Product Details
CuW Tulip Contact
The CuW tulip contact is a plug-in tulip assembly with CuW-tipped fingers for applications where the contact sees arc exposure during insertion or break, no...
Technical Description
CuW Tulip Contact
The CuW tulip contact is a plug-in tulip assembly with CuW-tipped fingers for applications where the contact sees arc exposure during insertion or break, not just continuous current. Standard tulip contacts use silver-plated copper fingers, which work well for routine plug-and-unplug at MV current but erode under arc conditions. The CuW tip on each finger handles the arc duty; the rest of the finger handles the current path.

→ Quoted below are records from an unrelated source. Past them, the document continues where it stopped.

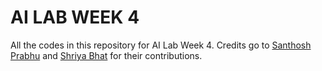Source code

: # AI LAB WEEK 4

All the codes in this repository for AI Lab Week 4. Credits go to [Santhosh Prabhu](https://github.com/SanthoshPrabhu1019) and [Shriya Bhat](https://github.com/Shriya-20) for their contributions.
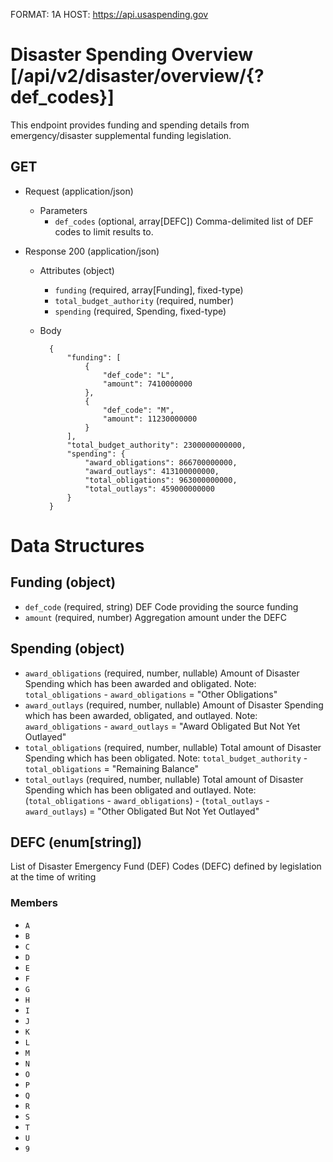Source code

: FORMAT: 1A
HOST: https://api.usaspending.gov

# Disaster Spending Overview [/api/v2/disaster/overview/{?def_codes}]

This endpoint provides funding and spending details from emergency/disaster supplemental funding legislation.

## GET

+ Request (application/json)
    + Parameters
        + `def_codes` (optional, array[DEFC])
           Comma-delimited list of DEF codes to limit results to.

+ Response 200 (application/json)
    + Attributes (object)
        + `funding` (required, array[Funding], fixed-type)
        + `total_budget_authority` (required, number)
        + `spending` (required, Spending, fixed-type)

    + Body

            {
                "funding": [
                    {
                        "def_code": "L",
                        "amount": 7410000000
                    },
                    {
                        "def_code": "M",
                        "amount": 11230000000
                    }
                ],
                "total_budget_authority": 2300000000000,
                "spending": {
                    "award_obligations": 866700000000,
                    "award_outlays": 413100000000,
                    "total_obligations": 963000000000,
                    "total_outlays": 459000000000
                }
            }

# Data Structures
## Funding (object)
+ `def_code` (required, string)
    DEF Code providing the source funding
+ `amount` (required, number)
    Aggregation amount under the DEFC

## Spending (object)
+ `award_obligations` (required, number, nullable)
    Amount of Disaster Spending which has been awarded and obligated.
    Note: `total_obligations` - `award_obligations` = "Other Obligations"
+ `award_outlays` (required, number, nullable)
    Amount of Disaster Spending which has been awarded, obligated, and outlayed.
    Note: `award_obligations` - `award_outlays` = "Award Obligated But Not Yet Outlayed"
+ `total_obligations` (required, number, nullable)
    Total amount of Disaster Spending which has been obligated.
    Note: `total_budget_authority` - `total_obligations` = "Remaining Balance"
+ `total_outlays` (required, number, nullable)
    Total amount of Disaster Spending which has been obligated and outlayed.
    Note: (`total_obligations` - `award_obligations`) - (`total_outlays` - `award_outlays`) = "Other Obligated But Not Yet Outlayed"

## DEFC (enum[string])
List of Disaster Emergency Fund (DEF) Codes (DEFC) defined by legislation at the time of writing

### Members
+ `A`
+ `B`
+ `C`
+ `D`
+ `E`
+ `F`
+ `G`
+ `H`
+ `I`
+ `J`
+ `K`
+ `L`
+ `M`
+ `N`
+ `O`
+ `P`
+ `Q`
+ `R`
+ `S`
+ `T`
+ `U`
+ `9`
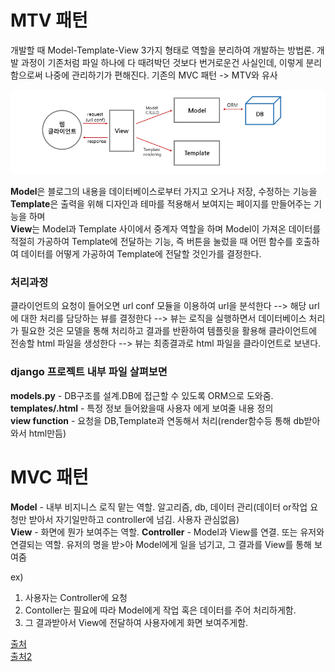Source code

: # MTV 패턴   
개발할 때 Model-Template-View 3가지 형태로 역할을 분리하여 개발하는 방법론.
개발 과정이 기존처럼 파일 하나에 다 때려박던 것보다 번거로운건 사실인데, 이렇게 분리함으로써 나중에 관리하기가 편해진다.
기존의 MVC 패턴 -> MTV와 유사    

![텍스트](images/997ED43E5B4F6E7627.png)    

**Model**은 블로그의 내용을 데이터베이스로부터 가지고 오거나 저장, 수정하는 기능을    
**Template**은 출력을 위해 디자인과 테마를 적용해서 보여지는 페이지를 만들어주는 기능을 하며       
**View**는 Model과 Template 사이에서 중계자 역할을 하며 Model이 가져온 데이터를 적절히 가공하여 Template에 전달하는 기능, 즉 버튼을 눌렀을 때 어떤 함수를 호출하여 데이터를 어떻게 가공하여 Template에 전달할 것인가를 결정한다.    

### 처리과정

클라이언트의 요청이 들어오면 url conf 모듈을 이용하여 url을 분석한다 --> 해당 url에 대한 처리를 담당하는 뷰를 결정한다 --> 뷰는 로직을 실행하면서 데이터베이스 처리가 필요한 것은 모델을 통해 처리하고 결과를 반환하여 템플릿을 활용해 클라이언트에 전송할 html 파일을 생성한다 --> 뷰는 최종결과로 html 파일을 클라이언트로 보낸다.


### django 프로젝트 내부 파일 살펴보면          

**models.py** - DB구조를 설계.DB에 접근할 수 있도록 ORM으로 도와줌. 
**templates/.html** - 특정 정보 들어왔을때 사용자 에게 보여줄 내용 정의         
**view function** - 요청을 DB,Template과 연동해서 처리(render함수등 통해 db받아와서 html만듬)   




# MVC 패턴     
**Model** - 내부 비지니스 로직 맡는 역할. 알고리즘, db, 데이터 관리(데이터 or작업 요청만 받아서 자기일만하고 controller에 넘김. 사용자 관심없음)        
**View** - 화면에 뭔가 보여주는 역할.
**Controller** - Model과 View를 연결. 또는 유저와 연결되는 역할. 유저의 명을 받>아 Model에게 일을 넘기고, 그 결과를 View를 통해 보여줌


ex)    
1. 사용자는 Controller에 요청   
2. Contoller는 필요에 따라 Model에게 작업 혹은 데이터를 주어 처리하게함.   
3. 그 결과받아서 View에 전달하여 사용자에게 화면 보여주게함.   



[출처](https://blog.acu.pe.kr/70?category=593618)   
[출처2](https://revidream.tistory.com/16)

This SKU sits between the Tulip Contact 630A / Tulip Contact 1250A (standard silver-plated copper) and the CuW Contact Finger (single-finger CuW-tipped form). It's the right choice when you need plug-in functionality plus arc resistance.
Specifications
| Property | Value |
|---|---|
| Form | Multi-finger plug-in tulip with CuW-tipped fingers |
| Tip Material Grade | CuW70 / CuW75 / CuW80 |
| Finger Body Material | Copper or copper alloy |
| Finger Count | Per drawing |
| Tip Length | Per drawing |
| Spring Material | Stainless steel or spring bronze |
| Ring / Housing | Copper, bronze, or aluminum alloy per design |
| Mating Stud Diameter | Per drawing |
| Body Plating | Silver plating standard on copper body; tip remains bare CuW |
| Rated Current | Application-specific; common ratings 630 / 1250 / 2000 A |
| Working Voltage | Common MV ratings: 12 / 24 / 40.5 kV |
Exact certified properties for your lot are available with material documentation on request.
Applications
- Plug-in MV connections with arc exposure on insertion or break (uncommon but real cases exist)
- Vacuum interrupter assemblies using tulip-form contacts with arc duty
- Disconnector and isolator contacts requiring both plug-in repeatability and arc resistance
- Custom MV assemblies sub-supplying to switchgear OEMs with specialized contact specs
Technical Notes
A standard silver-plated copper tulip handles tens of thousands of insertion cycles at low contact resistance, but it's not designed to handle an arc, if the contact closes or opens with current flowing under load, the plating and copper underneath erode quickly. CuW-tipped tulip contacts solve this by putting CuW where the arc strikes.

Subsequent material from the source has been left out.